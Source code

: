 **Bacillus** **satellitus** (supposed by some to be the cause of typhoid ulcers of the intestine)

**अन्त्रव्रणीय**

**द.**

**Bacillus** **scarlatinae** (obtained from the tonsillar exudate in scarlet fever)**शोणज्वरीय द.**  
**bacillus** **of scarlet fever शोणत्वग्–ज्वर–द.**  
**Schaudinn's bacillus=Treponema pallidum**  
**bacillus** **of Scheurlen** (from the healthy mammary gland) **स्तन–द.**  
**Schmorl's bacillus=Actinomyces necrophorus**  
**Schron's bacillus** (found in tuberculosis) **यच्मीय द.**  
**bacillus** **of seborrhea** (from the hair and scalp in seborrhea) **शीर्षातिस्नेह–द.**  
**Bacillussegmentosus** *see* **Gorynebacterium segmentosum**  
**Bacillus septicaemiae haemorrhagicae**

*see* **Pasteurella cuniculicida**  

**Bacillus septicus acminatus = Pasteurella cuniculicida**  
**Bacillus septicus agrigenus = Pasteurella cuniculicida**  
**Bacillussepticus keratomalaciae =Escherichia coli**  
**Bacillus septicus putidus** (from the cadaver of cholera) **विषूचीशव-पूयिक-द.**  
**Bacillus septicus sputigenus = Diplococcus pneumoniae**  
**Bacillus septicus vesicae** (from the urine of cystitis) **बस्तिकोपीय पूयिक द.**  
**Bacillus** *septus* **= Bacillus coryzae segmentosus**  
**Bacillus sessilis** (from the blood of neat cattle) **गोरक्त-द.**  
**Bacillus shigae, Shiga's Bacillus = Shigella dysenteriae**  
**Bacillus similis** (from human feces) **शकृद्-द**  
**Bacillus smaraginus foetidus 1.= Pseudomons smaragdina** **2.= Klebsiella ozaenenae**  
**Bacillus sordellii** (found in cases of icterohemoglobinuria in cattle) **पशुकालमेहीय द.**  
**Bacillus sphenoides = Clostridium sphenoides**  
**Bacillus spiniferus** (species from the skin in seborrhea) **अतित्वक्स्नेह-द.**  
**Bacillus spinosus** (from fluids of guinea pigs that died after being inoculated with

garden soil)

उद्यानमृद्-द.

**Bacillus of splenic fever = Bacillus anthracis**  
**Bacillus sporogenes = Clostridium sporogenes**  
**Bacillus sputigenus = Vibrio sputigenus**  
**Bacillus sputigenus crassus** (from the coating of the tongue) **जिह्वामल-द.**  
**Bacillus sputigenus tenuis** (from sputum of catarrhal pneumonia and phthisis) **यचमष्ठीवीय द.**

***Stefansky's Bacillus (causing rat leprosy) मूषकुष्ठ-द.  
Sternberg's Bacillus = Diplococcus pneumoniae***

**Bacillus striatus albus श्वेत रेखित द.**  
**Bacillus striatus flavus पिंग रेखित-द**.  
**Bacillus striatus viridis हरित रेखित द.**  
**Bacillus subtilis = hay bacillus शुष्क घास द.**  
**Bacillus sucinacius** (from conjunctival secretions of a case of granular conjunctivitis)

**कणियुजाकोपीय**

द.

WORK REQUEST — At the line with "phthisis) **यचमष्ठीवीय द.**", begin reproducing the material above exactly, and continue through its last line.

SOLUTION BELOW —
**Bacillus sputigenus tenuis** (from sputum of catarrhal pneumonia and phthisis) **यचमष्ठीवीय द.**

***Stefansky's Bacillus (causing rat leprosy) मूषकुष्ठ-द.  
Sternberg's Bacillus = Diplococcus pneumoniae***

**Bacillus striatus albus श्वेत रेखित द.**  
**Bacillus striatus flavus पिंग रेखित-द**.  
**Bacillus striatus viridis हरित रेखित द.**  
**Bacillus subtilis = hay bacillus शुष्क घास द.**  
**Bacillus sucinacius** (from conjunctival secretions of a case of granular conjunctivitis)

**कणियुजाकोपीय**

द.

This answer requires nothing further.